30 October 2006

A Weak Faith Lost.


The National Review's John Derbyshire is not a Christian, and he tells us at some length why. Some of it manages to be intellectually feeble and patronizing at the same time (i.e., reduces to "Christians are just not as smart and well-informed as am I."), and some is very thoughtful and even poignant and deserving of a gentle and respectful answer.

The faith I was brought up in — my “faith tradition,” as Al Gore would say — was Anglican Christianity. This is an English, very English, variant of the great old Catholic tradition, with most of the intellectuality and authoritarianism of the Roman church stripped away. English people don’t much like intellectuals — to an English ear, the very word “intellectual” has an obnoxiously continental sound to it, cliques of self-absorbed Bohemian mischief-makers arguing about nothing important in smoky Left Bank cafes — and the Reformation convinced the English that intellectuals are especially pestiferous in matters of faith.

I was once hanging around in the National Review offices talking to an editor (since departed) who was also an Anglican, though an American one — which is to say, an Episcopalian. We got to talking about the Thirty-Nine Articles that define Anglican faith. Did she actually know any of the articles, I asked? No, she confessed, she didn’t. I admitted that I didn’t either. We looked them up on the Internet. There we were, two intelligent and well-educated Anglicans, a fiftysomething guy and a thirtysomething lady, gazing curiously at the articles of the faith we had professed all our lives. That’s Anglicanism. In England it is quite a common thing for some Anglican bishop to get into the news by saying publicly that the Virgin Birth, or some other point of doctrine, is most probably false, and worshippers shouldn’t feel bad about not believing it.

Working in America, and especially exchanging e-mails for several years with National Review readers, I lost my Anglican innocence. Take a fish out of water, it dies; take an Englishman out of Anglican England, his faith takes a blow. It doesn’t necessarily die — I know plenty of cases where it didn’t — but people of really feeble faith, like mine, need every possible support, and emigration knocks one prop away.

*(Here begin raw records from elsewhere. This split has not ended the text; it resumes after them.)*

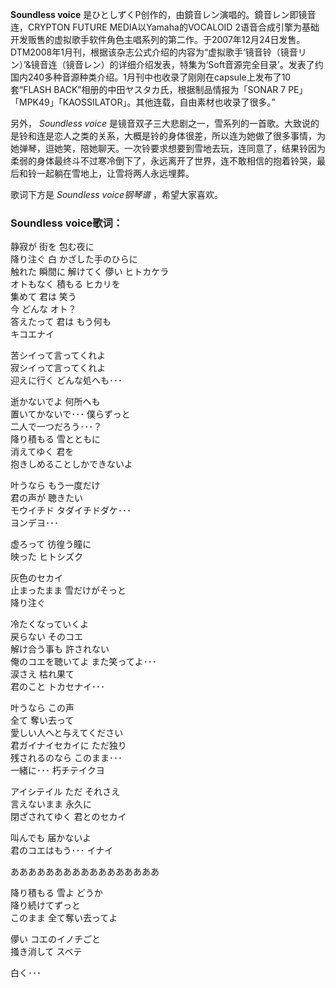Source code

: 

**Soundless voice** 是ひとしずくP创作的，由鏡音レン演唱的。鏡音レン即镜音连，CRYPTON FUTURE
MEDIA以Yamaha的VOCALOID
2语音合成引擎为基础开发贩售的虚拟歌手软件角色主唱系列的第二作。于2007年12月24日发售。DTM2008年1月刊，根据该杂志公式介绍的内容为“虚拟歌手‘镜音铃（镜音リン）’&镜音连（镜音レン）的详细介绍发表，特集为‘Soft音源完全目录’。发表了约国内240多种音源种类介绍。1月刊中也收录了刚刚在capsule上发布了10套“FLASH
BACK”相册的中田ヤスタカ氏，根据制品情报为「SONAR 7 PE」「MPK49」「KAOSSILATOR」。其他连载，自由素材也收录了很多。”  
  
另外， _Soundless voice_
是镜音双子三大悲剧之一，雪系列的一首歌。大致说的是铃和连是恋人之类的关系，大概是铃的身体很差，所以连为她做了很多事情，为她弹琴，逗她笑，陪她聊天。一次铃要求想要到雪地去玩，连同意了，结果铃因为柔弱的身体最终斗不过寒冷倒下了，永远离开了世界，连不敢相信的抱着铃哭，最后和铃一起躺在雪地上，让雪将两人永远埋葬。  
  
歌词下方是 _Soundless voice钢琴谱_ ，希望大家喜欢。

### Soundless voice歌词：

静寂が 街を 包む夜に  
降り注ぐ 白 かざした手のひらに  
触れた 瞬間に 解けてく 儚い ヒトカケラ  
オトもなく 積もる ヒカリを  
集めて 君は 笑う  
今 どんな オト？  
答えたって 君は もう何も  
キコエナイ

苦シイって言ってくれよ  
寂シイって言ってくれよ  
迎えに行く どんな処へも･･･

逝かないでよ 何所へも  
置いてかないで･･･ 僕らずっと  
二人で一つだろう･･･？  
降り積もる 雪とともに  
消えてゆく 君を  
抱きしめることしかできないよ

叶うなら もう一度だけ  
君の声が 聴きたい  
モウイチド タダイチドダケ･･･  
ヨンデヨ･･･

虚ろって 彷徨う瞳に  
映った ヒトシズク

灰色のセカイ  
止まったまま 雪だけがそっと  
降り注ぐ

冷たくなっていくよ  
戻らない そのコエ  
解け合う事も 許されない  
俺のコエを聴いてよ また笑ってよ･･･  
涙さえ 枯れ果て  
君のこと トカセナイ･･･

叶うなら この声  
全て 奪い去って  
愛しい人へと与えてください  
君ガイナイセカイに ただ独り  
残されるのなら このまま･･･  
一緒に･･･ 朽チテイクヨ

アイシテイル ただ それさえ  
言えないまま 永久に  
閉ざされてゆく 君とのセカイ

叫んでも 届かないよ  
君のコエはもう･･･ イナイ

あああああああああああああああああ

降り積もる 雪よ どうか  
降り続けてずっと  
このまま 全て奪い去ってよ

儚い コエのイノチごと  
掻き消して スベテ

白く･･･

In America, at any rate for most conservatives (taking my Episcopalian colleague as an exception), you are actually supposed to think about your faith, and even, for heaven’s sake, read about it! With the keen immigrant’s desire to be more native than the natives, I did my best with this, but found I constitutionally couldn’t. The books sent me to sleep; and when I tried to think about Christianity, it all fell apart.

That bit is probably the most subjective and personal of his reasons - and thus likely the least incisive for others - but of special interest to us Anglicans.
Links in the excerpt are Derbyshire's, not mine.